Segment Start: PROVIDED DATA
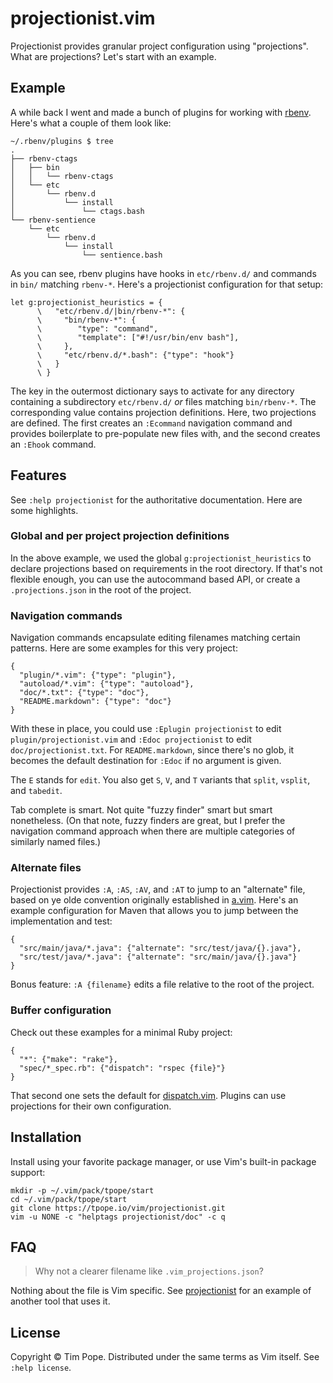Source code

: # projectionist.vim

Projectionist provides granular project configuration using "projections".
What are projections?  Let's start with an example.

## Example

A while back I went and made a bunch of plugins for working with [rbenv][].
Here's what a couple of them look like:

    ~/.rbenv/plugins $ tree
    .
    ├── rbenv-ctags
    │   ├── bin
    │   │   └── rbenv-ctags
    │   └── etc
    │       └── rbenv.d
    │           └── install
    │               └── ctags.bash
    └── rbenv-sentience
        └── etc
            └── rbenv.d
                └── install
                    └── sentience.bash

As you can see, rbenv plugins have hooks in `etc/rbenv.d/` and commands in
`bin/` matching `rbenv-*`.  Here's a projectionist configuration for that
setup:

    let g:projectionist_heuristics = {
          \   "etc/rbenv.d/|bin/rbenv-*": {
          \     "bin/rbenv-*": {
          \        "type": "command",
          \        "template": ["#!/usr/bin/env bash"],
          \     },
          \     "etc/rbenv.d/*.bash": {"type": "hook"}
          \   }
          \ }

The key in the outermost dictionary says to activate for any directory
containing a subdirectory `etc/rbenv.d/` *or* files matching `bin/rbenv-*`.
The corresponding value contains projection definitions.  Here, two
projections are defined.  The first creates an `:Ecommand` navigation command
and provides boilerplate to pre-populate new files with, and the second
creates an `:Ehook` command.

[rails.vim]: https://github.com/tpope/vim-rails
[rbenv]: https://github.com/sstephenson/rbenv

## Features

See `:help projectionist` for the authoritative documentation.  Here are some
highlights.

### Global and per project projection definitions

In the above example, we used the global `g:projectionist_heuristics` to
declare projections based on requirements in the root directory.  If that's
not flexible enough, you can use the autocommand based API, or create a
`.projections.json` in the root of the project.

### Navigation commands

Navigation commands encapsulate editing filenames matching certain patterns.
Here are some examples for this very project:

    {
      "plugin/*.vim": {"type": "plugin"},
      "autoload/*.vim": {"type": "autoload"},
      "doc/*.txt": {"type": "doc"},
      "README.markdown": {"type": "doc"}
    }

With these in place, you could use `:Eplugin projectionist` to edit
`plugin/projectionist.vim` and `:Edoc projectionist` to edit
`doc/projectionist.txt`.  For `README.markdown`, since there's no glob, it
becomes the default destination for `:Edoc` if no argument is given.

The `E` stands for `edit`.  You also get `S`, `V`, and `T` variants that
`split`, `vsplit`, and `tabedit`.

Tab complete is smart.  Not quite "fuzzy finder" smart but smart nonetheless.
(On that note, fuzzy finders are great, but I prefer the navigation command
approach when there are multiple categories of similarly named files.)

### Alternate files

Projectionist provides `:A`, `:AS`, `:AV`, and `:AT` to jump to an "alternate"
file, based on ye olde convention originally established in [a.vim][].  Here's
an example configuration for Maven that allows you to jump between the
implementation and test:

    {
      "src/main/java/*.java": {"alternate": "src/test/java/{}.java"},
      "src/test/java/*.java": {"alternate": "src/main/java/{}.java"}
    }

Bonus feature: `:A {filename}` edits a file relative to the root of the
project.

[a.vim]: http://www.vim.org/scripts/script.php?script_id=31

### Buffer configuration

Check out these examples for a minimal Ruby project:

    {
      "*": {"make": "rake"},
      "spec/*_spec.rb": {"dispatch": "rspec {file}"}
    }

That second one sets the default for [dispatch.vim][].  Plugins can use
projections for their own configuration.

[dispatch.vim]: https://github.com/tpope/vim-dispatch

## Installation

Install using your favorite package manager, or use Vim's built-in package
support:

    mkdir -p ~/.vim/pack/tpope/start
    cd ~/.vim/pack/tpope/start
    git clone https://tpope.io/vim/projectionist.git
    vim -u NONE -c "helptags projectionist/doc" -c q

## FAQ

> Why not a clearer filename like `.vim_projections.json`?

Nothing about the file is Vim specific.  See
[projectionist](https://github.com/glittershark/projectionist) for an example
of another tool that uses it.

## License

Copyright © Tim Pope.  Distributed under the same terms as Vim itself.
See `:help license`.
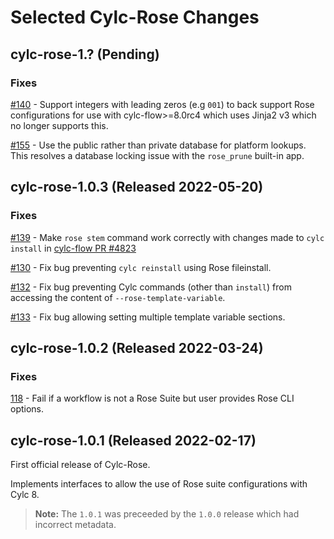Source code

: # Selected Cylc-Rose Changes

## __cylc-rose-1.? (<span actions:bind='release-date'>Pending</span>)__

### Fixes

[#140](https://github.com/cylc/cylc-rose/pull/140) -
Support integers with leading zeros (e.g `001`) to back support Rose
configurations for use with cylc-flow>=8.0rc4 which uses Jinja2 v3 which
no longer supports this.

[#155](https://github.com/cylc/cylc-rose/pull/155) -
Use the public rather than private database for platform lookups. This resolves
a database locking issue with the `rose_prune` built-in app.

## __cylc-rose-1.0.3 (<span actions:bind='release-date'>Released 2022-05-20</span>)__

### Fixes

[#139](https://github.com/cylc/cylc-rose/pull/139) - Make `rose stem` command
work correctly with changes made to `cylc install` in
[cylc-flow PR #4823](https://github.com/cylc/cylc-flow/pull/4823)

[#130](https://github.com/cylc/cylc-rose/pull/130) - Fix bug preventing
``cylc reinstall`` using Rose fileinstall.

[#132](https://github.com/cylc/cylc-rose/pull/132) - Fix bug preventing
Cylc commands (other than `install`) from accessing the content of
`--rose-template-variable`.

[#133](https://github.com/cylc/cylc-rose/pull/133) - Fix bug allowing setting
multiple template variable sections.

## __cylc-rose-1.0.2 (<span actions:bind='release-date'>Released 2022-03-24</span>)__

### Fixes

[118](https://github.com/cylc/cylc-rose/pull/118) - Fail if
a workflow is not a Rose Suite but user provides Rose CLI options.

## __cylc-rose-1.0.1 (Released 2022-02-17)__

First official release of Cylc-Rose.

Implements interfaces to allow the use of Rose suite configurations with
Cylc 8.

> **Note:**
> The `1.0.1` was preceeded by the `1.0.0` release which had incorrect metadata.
Segment End: PROVIDED DATA
Segment Start: PROVIDED DATA
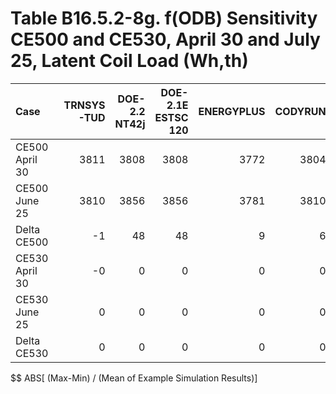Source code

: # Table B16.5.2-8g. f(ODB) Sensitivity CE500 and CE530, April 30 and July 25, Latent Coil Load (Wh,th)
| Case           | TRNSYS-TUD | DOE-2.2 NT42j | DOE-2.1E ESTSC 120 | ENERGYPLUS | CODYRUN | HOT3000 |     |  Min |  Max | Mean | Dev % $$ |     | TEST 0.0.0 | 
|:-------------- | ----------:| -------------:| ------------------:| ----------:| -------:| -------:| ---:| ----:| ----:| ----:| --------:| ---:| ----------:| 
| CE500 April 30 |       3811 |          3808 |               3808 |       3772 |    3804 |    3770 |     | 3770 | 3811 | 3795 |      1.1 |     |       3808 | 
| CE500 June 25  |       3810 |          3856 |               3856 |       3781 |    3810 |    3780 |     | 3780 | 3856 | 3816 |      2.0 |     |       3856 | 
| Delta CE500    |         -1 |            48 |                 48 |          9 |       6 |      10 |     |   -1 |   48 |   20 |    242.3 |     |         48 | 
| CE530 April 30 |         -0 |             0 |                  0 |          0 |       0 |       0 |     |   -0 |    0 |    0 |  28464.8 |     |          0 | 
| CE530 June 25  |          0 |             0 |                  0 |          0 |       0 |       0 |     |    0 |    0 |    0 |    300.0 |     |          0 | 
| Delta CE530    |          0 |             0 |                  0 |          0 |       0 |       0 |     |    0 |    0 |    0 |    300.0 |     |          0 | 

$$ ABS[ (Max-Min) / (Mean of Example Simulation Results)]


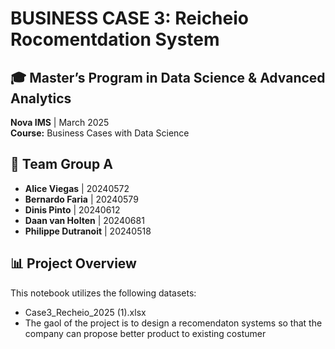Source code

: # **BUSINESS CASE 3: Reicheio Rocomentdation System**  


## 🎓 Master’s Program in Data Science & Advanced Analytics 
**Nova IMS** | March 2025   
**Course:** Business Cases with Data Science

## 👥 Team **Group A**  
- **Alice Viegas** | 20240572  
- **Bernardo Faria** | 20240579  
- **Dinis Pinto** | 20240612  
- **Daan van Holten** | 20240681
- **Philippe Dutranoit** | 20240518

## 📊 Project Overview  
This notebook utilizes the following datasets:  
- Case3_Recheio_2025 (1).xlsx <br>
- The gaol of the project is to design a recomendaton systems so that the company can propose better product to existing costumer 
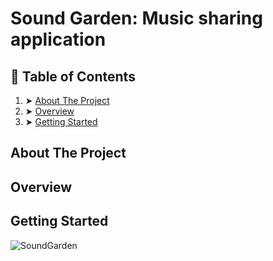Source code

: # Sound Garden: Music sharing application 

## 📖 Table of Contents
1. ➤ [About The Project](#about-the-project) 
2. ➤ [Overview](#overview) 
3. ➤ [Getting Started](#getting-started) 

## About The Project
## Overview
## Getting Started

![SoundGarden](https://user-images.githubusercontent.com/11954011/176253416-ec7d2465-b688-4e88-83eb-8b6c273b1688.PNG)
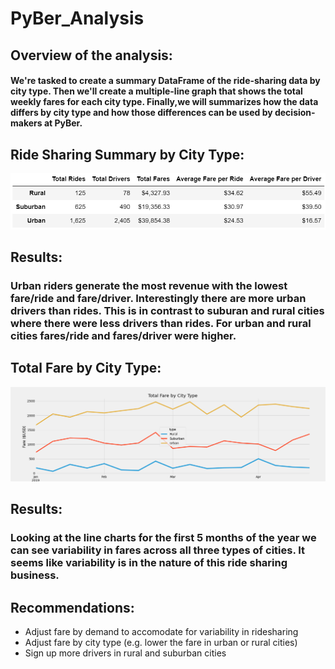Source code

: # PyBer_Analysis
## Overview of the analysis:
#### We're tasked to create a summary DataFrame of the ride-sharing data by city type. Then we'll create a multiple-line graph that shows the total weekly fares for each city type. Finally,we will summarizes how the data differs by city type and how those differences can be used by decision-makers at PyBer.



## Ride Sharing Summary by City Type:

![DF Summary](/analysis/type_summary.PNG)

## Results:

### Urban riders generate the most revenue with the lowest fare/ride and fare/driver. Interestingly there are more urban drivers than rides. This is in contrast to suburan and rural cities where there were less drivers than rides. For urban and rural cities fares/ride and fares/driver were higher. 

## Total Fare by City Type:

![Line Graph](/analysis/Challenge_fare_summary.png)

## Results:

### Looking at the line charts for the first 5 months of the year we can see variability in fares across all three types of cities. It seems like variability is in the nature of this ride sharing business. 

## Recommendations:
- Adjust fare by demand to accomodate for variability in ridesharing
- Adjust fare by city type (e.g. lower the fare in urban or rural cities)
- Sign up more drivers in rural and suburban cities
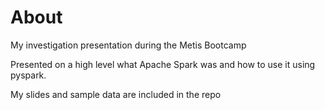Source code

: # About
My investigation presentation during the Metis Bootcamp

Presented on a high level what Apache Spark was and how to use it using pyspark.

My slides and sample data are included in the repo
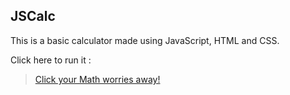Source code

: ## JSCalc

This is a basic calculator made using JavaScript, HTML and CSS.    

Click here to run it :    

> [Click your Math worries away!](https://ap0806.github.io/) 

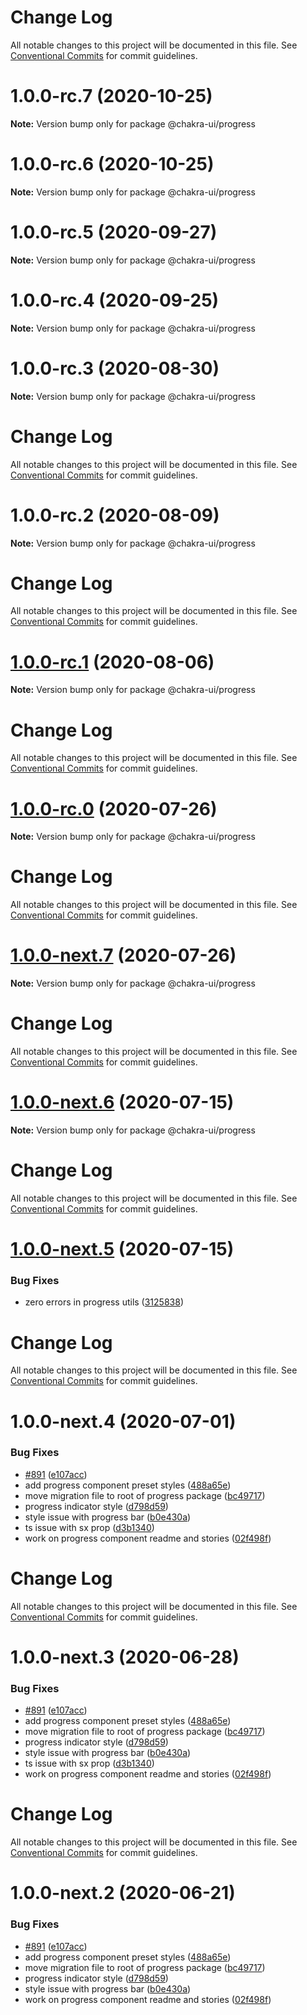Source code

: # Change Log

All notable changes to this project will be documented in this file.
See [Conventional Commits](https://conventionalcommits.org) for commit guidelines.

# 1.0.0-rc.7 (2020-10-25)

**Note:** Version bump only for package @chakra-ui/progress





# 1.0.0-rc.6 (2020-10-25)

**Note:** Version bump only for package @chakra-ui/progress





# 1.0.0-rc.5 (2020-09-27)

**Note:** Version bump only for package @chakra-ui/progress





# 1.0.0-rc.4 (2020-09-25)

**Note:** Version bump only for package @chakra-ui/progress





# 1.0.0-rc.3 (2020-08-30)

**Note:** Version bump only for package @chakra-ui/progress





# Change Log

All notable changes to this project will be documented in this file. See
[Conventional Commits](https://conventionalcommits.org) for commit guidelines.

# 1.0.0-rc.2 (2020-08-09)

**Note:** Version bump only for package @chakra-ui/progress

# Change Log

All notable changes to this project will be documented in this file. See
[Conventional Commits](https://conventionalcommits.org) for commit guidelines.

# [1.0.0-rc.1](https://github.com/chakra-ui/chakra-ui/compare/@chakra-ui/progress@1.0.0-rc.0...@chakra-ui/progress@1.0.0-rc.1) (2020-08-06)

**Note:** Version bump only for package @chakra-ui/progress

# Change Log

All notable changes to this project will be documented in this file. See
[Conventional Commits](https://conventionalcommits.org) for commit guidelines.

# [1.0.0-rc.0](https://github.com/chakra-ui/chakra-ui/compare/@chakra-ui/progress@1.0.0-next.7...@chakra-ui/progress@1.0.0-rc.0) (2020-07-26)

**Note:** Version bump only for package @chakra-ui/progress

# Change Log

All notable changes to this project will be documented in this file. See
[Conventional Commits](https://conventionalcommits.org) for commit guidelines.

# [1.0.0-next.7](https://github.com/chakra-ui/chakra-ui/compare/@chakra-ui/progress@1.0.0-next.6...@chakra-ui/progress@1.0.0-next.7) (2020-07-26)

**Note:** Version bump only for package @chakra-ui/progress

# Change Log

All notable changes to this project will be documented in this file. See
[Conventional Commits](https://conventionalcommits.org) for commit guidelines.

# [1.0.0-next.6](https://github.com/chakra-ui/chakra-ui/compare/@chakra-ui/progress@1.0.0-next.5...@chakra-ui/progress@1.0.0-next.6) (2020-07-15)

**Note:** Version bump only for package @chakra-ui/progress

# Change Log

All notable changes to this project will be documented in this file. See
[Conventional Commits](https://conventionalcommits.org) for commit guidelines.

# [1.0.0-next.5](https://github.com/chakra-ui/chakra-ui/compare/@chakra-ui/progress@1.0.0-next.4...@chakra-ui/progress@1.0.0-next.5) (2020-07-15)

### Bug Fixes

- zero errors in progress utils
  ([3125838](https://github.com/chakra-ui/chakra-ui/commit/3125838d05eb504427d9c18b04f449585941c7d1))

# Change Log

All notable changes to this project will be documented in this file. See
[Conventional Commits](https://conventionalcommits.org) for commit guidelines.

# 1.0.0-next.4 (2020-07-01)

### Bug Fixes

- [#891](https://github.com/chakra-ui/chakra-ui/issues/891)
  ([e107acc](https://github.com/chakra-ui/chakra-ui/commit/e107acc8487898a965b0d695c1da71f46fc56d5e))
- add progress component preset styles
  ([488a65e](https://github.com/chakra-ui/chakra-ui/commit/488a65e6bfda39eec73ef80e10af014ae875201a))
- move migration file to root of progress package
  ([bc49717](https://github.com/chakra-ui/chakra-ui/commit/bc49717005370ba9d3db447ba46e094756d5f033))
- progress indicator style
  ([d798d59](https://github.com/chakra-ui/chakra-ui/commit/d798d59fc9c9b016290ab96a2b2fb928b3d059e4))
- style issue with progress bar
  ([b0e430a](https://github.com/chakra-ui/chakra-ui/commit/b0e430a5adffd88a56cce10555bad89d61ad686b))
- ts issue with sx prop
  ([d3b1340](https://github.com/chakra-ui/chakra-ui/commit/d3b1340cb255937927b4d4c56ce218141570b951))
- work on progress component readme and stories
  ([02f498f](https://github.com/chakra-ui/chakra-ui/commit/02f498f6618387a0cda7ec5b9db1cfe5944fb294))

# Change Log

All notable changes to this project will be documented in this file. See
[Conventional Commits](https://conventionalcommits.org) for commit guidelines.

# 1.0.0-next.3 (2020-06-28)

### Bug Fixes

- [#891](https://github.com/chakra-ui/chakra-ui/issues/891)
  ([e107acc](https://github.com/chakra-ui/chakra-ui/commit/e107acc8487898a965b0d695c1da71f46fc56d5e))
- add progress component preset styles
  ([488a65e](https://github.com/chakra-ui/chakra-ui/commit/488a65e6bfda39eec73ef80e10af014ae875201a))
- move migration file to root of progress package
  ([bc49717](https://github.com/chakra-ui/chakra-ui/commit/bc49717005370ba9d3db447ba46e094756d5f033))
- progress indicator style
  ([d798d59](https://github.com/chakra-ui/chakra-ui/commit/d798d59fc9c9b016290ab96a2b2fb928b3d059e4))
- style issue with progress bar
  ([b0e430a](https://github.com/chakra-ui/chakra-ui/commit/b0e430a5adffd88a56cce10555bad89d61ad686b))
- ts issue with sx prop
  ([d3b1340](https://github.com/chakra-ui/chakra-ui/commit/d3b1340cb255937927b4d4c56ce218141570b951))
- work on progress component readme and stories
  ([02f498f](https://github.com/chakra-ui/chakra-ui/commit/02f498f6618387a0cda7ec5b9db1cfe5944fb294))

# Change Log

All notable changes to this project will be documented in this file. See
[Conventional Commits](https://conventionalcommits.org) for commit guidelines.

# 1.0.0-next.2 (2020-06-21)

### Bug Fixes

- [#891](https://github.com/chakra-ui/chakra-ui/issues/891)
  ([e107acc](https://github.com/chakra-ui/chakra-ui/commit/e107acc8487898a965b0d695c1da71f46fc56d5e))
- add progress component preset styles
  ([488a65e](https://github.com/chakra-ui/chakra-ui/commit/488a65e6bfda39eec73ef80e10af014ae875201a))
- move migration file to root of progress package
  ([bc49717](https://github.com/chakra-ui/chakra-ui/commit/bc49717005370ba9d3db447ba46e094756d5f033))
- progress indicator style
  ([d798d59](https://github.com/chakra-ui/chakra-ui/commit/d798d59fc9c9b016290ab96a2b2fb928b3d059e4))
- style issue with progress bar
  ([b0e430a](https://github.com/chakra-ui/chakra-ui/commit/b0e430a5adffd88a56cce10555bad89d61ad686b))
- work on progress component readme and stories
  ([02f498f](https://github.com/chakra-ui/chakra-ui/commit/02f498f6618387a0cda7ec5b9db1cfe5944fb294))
Segment End: PROVIDED DATA
Segment Start: PROVIDED DATA
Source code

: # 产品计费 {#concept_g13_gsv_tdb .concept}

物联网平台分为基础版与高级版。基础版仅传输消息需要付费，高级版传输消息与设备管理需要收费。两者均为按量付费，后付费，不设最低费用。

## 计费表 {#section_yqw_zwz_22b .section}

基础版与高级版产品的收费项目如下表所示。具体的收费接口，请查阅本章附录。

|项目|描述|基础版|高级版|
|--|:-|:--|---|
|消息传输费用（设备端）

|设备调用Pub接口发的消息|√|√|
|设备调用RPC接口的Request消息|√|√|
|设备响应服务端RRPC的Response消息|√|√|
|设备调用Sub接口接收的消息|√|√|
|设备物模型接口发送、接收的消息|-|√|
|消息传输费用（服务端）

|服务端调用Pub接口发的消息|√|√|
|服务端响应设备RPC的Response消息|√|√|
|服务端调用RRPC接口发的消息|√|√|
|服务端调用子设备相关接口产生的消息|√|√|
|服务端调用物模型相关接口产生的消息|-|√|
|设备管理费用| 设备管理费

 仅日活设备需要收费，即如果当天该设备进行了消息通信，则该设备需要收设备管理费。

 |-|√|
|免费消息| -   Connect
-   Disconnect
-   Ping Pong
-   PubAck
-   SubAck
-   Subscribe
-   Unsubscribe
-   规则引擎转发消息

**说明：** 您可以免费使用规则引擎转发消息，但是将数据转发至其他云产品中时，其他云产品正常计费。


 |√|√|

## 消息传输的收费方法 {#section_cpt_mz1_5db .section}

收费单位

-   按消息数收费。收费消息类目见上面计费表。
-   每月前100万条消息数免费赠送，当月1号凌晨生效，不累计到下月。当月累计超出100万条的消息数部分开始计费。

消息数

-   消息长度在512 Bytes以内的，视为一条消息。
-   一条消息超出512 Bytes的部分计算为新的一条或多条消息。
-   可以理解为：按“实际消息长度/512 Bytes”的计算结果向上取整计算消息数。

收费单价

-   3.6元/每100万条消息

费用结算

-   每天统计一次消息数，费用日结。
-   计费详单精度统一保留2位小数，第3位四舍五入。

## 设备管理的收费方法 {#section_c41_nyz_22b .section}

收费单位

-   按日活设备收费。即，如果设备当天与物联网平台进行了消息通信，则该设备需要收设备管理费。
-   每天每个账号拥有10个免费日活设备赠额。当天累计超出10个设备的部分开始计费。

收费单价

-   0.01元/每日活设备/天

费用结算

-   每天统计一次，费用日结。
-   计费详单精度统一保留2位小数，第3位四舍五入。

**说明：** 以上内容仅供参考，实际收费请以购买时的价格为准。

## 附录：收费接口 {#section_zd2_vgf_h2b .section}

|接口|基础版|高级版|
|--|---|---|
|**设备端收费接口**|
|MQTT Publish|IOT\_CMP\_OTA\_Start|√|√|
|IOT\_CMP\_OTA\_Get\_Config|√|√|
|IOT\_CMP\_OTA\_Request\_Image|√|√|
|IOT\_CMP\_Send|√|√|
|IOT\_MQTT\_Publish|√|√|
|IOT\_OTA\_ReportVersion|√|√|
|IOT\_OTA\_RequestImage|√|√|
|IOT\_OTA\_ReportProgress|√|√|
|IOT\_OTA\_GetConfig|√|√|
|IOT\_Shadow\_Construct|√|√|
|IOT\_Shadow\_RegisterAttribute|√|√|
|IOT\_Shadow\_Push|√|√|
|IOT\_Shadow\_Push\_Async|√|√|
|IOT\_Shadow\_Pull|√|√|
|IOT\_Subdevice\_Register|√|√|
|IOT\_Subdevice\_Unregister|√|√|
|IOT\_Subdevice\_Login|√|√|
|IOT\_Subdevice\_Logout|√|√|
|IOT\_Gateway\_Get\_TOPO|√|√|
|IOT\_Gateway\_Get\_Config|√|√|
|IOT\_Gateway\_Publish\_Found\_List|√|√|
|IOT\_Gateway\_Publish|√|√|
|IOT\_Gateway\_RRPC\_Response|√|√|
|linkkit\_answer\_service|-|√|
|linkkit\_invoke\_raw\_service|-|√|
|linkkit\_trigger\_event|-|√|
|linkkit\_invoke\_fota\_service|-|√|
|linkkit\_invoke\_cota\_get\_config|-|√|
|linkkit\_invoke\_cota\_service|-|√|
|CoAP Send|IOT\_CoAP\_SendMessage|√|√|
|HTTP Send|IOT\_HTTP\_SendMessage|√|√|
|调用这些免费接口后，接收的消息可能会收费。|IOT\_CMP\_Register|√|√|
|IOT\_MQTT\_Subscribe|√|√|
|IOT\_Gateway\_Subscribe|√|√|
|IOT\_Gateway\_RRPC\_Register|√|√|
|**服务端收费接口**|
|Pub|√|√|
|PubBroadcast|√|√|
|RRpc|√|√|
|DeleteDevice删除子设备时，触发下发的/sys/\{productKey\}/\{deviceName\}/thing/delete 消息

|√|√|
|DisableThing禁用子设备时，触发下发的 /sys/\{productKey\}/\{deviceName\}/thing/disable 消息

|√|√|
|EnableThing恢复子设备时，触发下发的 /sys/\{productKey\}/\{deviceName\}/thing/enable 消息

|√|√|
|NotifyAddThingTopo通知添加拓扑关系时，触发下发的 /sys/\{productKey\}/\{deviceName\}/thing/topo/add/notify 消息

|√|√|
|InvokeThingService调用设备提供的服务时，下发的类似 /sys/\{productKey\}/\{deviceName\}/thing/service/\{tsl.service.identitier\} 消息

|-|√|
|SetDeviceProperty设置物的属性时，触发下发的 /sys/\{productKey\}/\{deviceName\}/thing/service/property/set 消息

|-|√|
Segment End: PROVIDED DATA
The lines that mention the word "markdown" should be pulled from the records above.

▸ TASK RESULT:
      "README.markdown": {"type": "doc"}
`doc/projectionist.txt`.  For `README.markdown`, since there's no glob, it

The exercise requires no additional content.